PSJC #188 April 3 2015

Boris Galperin (USF)

Anisotropic turbulence and zonal jets on giant planets, in the ocean and in a laboratory

Almost all planetary, oceanic and atmospheric flows feature eddies and zonal jets. Their relative strength and variability change from one flow to another but their basic physical foundation remains the same and goes back to the interaction between turbulence and waves. Turbulent flow regime is stipulated by very large Reynolds numbers on all planets while the waves arise from such factors as stable stratification, planetary rotation, and the variation of the Coriolis parameter with latitude due to the sphericity of a planet, i.e., a β-effect. The corresponding waves are known as Rossby waves. On large, planetary scales a β-effect is strong and causes turbulence anisotropization and formation of zonal jets.

In many situations, turbulence and Rossby waves co-exist and form fascinating jigsaw puzzles. Possible flow regimes can be classified by several characteristic length scales and their ratios. A regime of zonostrophic turbulence appears to be pertinent to giant planets of the solar system where zonal jets are powerful and long lived. This flow regime is characterized by a strongly anisotropic spectrum with different slopes in the zonal and nonzonal directions. Recently, this spectrum was established for Jupiter using the data collected by the Cassini spaceship. A similar spectrum was detected in computer simulations of the deep North Pacific Ocean thus pointing to the universality of physical laws that govern the oceanic and planetary circulations.

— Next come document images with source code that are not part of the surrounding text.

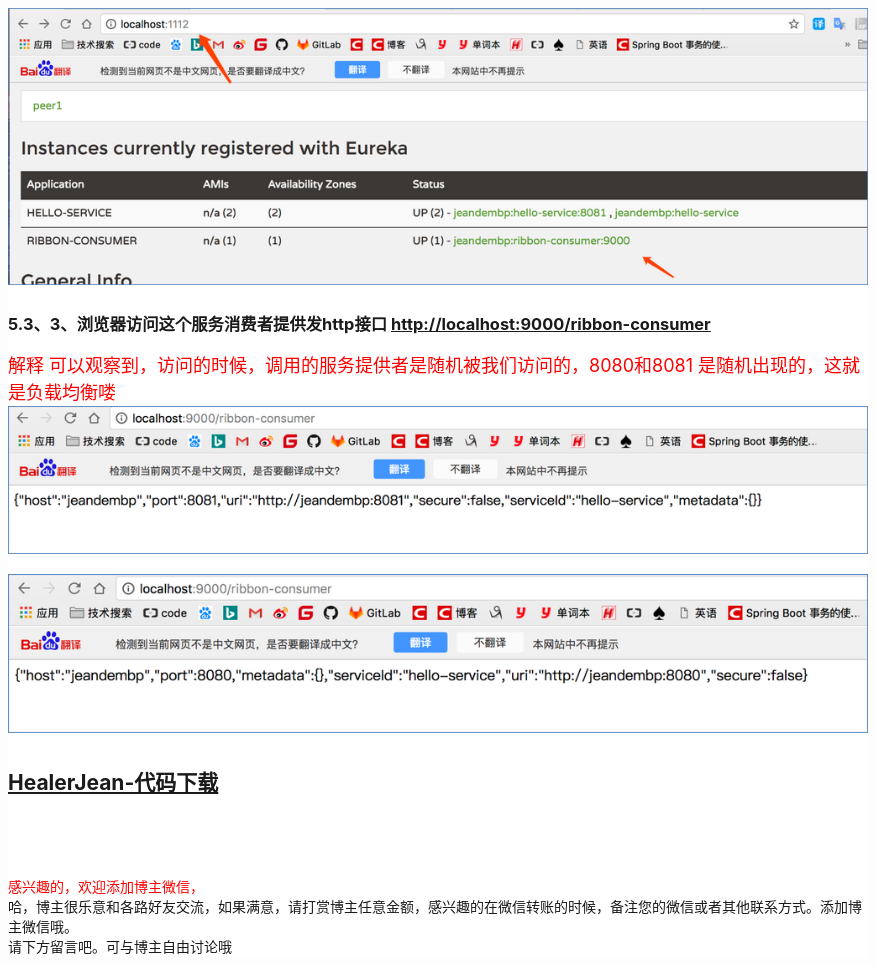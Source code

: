 ![](https://raw.githubusercontent.com/HealerJean/HealerJean.github.io/master/blogImages/MnVbRZNJ9jY0oIOK.png)


### 5.3、3、浏览器访问这个服务消费者提供发http接口 [http://localhost:9000/ribbon-consumer](http://localhost:9000/ribbon-consumer)




<font  color="red" size="4">解释 可以观察到，访问的时候，调用的服务提供者是随机被我们访问的，8080和8081 是随机出现的，这就是负载均衡喽  </font> 
![](https://raw.githubusercontent.com/HealerJean/HealerJean.github.io/master/blogImages/3gsXUvHkQhETVRG2.png)

![](https://raw.githubusercontent.com/HealerJean/HealerJean.github.io/master/blogImages/LGhIt37KduEXsNjD.png)

## [HealerJean-代码下载](https://github.com/HealerJean/com-hlj-springcloud/tree/master/1)



<br/><br/><br/>
<font color="red"> 感兴趣的，欢迎添加博主微信， </font><br/>
哈，博主很乐意和各路好友交流，如果满意，请打赏博主任意金额，感兴趣的在微信转账的时候，备注您的微信或者其他联系方式。添加博主微信哦。
<br/>
请下方留言吧。可与博主自由讨论哦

We created a westward zonal jet in a laboratory facility. Being maintained by the electromagnetic force, the jet was unstable and generated westward propagating eddies. The spectrum of the flow field was similar to those found on Jupiter and in the ocean both in slopes and amplitudes. Using the experimental data, we have designed an algorithm that allows one to diagnose the large-scale turbulence characteristics based upon a limited amount of data. This algorithm offers a great promise for diagnosing macroturbulence in large-scale planetary systems.